A California Republican is set to introduce a bill as soon as Wednesday to merge Fannie Mae and Freddie Mac and restructure the company into a government-held corporation.

It's the latest idea in what figures to be a long, high-stakes drama over what to do with the mortgage giants whose government takeover has put taxpayers on the hook for $138 billion to keep them afloat and stabilize mortgage markets.

The legislation, sponsored by Rep. Gary Miller, will propose that the merged company purchase mortgages and sell them to investors as securities that are government backed. It wouldn't be operated for profit-making purposes and wouldn't have shareholders, effectively returning it back to its New Deal-era roots, before Fannie Mae was privatized and sold off to shareholders in 1968. It's expected to win backing from bond investors and the real-estate industry.

The debate on what to do with the companies has inched along since February, when the White House called for winding them down and offered three options that would take their place: One would leave the private sector to fill their void, and two would create some new type of government backstop.

House Republicans have embraced the first option and are opposed to any new guarantees. They have advanced a series of bills to shrink Fannie and Freddie's reach. "It was that sort of support that got us into the financial crisis we're in right now, and we don't want to go down that road again," said Rep. Scott Garrett (R., N.J.). But Mr. Miller, a real-estate developer and former home builder, predicted that his bill would attract significant bipartisan support. "You're going to be shocked at how many Republicans will support this," he said in an interview.

The bill, co-sponsored by Rep. Carolyn McCarthy (D., N.Y.), is the latest to underline both parties' qualms with a fully private market. In May, two lawmakers--one Republican and one Democrat--introduced legislation that would replace Fannie and Freddie with at least five private companies that would issue mortgage bonds with explicit federal guarantees.

Mr. Miller's proposal differs because it wouldn't seek private owners for the new utility-like entity, though he says it should be privately capitalized. Banks would pay a "guarantee" fee on loans that would fund the firm's operations and maintain adequate capital. Investors would pay an additional fee to finance an insurance fund that would cover catastrophic losses.

A five-member board would govern the corporation. It would be regulated by the Federal Housing Finance Agency, which would ensure that its market share didn't exceed 50% of the mortgage market.

The corporation wouldn't be permitted to amass a gigantic mortgage portfolio, as Fannie and Freddie did, and instead would focus primarily on guaranteeing mortgages that meet certain standards.

Still, critics worry that such public utilities could be too easily influenced by presidents, lawmakers, and special interest groups. "There's too much room for political interference," says Anthony Sanders, a real-estate finance professor at George Mason University.

Skeptics also worry that government guarantees will ultimately result in taxpayers taking on too much risk. "Markets will find a way to work within the letter of the rules so that the largest risk gets concentrated in the government," says Arnold Kling, a former Freddie Mac economist who supports eliminating government guarantees.
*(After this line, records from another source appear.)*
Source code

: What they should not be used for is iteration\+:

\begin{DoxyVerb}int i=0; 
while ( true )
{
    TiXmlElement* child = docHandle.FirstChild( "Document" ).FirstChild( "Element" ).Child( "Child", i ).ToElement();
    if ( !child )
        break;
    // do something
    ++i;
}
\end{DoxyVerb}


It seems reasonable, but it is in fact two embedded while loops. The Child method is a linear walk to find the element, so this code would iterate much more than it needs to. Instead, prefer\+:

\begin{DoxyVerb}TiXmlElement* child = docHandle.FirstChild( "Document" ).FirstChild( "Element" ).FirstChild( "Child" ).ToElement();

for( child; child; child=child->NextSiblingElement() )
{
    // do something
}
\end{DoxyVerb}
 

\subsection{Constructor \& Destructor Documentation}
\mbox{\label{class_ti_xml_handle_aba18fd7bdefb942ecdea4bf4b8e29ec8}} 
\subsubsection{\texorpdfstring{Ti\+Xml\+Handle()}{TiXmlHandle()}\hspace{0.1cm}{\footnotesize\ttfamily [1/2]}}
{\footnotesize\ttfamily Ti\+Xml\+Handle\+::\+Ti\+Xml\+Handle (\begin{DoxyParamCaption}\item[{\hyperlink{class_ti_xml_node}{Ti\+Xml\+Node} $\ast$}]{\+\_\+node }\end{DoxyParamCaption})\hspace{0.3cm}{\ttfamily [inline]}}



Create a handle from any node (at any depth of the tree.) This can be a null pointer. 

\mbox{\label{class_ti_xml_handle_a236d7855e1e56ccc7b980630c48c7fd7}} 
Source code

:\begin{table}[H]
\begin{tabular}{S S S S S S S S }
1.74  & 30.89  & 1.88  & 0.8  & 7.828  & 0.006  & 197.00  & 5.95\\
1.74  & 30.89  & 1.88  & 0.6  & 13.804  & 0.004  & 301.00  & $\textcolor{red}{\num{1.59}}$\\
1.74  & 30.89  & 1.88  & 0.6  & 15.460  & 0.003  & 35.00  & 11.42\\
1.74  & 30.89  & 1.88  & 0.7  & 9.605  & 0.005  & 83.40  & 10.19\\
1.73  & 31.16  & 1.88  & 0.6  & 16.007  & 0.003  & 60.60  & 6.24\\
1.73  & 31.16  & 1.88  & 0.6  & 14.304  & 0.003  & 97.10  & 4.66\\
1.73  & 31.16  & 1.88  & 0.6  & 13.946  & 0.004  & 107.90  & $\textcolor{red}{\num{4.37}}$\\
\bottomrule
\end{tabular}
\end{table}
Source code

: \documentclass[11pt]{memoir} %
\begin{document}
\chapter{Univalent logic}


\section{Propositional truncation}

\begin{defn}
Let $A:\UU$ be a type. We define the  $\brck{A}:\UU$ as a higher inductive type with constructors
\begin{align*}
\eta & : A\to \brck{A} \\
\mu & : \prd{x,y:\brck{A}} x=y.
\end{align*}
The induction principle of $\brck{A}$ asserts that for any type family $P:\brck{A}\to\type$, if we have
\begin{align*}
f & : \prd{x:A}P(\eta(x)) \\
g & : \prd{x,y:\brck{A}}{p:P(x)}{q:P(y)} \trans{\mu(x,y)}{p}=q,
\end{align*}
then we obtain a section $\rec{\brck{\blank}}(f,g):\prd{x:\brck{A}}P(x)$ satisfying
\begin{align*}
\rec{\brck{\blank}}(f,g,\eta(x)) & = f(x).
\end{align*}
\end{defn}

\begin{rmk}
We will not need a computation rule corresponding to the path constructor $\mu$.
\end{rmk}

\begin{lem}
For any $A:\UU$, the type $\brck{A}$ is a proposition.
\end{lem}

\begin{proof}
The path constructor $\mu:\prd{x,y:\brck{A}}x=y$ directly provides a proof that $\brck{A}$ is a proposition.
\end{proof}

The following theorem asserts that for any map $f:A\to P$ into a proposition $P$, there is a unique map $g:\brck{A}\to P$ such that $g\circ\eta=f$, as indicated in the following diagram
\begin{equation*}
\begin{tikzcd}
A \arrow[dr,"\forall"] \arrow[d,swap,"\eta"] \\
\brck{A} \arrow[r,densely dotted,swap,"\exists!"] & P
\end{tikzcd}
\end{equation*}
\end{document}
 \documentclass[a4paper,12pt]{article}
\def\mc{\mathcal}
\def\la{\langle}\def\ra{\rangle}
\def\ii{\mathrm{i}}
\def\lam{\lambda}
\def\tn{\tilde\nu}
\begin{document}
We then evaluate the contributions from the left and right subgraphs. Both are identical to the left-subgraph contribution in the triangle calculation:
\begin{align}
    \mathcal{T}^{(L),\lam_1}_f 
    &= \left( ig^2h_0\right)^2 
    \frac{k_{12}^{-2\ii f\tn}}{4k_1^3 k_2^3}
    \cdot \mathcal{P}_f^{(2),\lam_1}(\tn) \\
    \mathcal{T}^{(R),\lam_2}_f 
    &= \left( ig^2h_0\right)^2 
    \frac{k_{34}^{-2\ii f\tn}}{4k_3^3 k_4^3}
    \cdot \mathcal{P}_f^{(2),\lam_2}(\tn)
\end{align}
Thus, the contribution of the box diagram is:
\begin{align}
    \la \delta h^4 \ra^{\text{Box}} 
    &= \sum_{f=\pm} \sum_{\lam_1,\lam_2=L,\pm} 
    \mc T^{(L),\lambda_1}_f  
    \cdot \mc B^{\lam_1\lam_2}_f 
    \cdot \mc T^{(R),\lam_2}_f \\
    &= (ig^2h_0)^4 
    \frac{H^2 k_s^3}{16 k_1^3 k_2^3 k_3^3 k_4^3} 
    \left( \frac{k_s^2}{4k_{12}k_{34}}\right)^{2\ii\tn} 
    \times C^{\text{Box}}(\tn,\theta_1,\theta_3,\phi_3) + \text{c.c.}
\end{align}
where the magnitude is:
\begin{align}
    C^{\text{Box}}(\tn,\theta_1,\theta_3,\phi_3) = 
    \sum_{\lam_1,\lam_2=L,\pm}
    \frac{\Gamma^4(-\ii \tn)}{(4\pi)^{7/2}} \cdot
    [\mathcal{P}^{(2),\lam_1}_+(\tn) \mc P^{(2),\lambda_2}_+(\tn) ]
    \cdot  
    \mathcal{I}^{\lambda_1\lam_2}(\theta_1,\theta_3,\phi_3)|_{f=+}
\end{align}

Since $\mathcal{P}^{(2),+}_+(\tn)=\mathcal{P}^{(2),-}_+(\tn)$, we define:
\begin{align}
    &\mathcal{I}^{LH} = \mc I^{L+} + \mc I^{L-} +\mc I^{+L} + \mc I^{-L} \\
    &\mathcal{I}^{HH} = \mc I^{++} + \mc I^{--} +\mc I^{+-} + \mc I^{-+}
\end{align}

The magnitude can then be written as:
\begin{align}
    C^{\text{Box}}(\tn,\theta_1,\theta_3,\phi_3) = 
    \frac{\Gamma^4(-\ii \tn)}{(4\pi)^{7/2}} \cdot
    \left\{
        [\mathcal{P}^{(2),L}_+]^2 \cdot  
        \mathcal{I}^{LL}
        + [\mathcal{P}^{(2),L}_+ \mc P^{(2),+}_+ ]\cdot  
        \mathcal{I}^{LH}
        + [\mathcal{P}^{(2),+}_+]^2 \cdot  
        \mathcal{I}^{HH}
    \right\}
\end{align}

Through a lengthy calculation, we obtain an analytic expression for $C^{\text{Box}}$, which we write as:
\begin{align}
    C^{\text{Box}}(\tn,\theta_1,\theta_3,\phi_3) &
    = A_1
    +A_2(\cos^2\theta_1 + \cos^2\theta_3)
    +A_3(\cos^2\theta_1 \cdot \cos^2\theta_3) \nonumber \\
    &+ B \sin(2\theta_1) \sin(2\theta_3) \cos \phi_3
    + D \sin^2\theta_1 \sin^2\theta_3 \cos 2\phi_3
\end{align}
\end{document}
Still, Mr. Kling says reconstituting Fannie and Freddie with better regulation and more capital "frightens me a lot less than trying to come up with a new scheme" to backstop loans.

Fannie and Freddie were taken over by the government in 2008 as rising mortgage losses wiped out thin capital cushions.

Mr. Miller blames the firms' collapse on management decisions to satisfy shareholders' appetites for big returns. He said lending standards were relaxed to take market share from Wall Street firms that had ramped up securitization of subprime mortgages. "We're trying to create a system [that] eliminates the incentive to go fight for market share," he said.

He said his bill would also prevent the nation's largest megabanks from taking over the secondary mortgage market because the government corporation would allow smaller lenders to sell mortgage loans on the same terms as bigger banks.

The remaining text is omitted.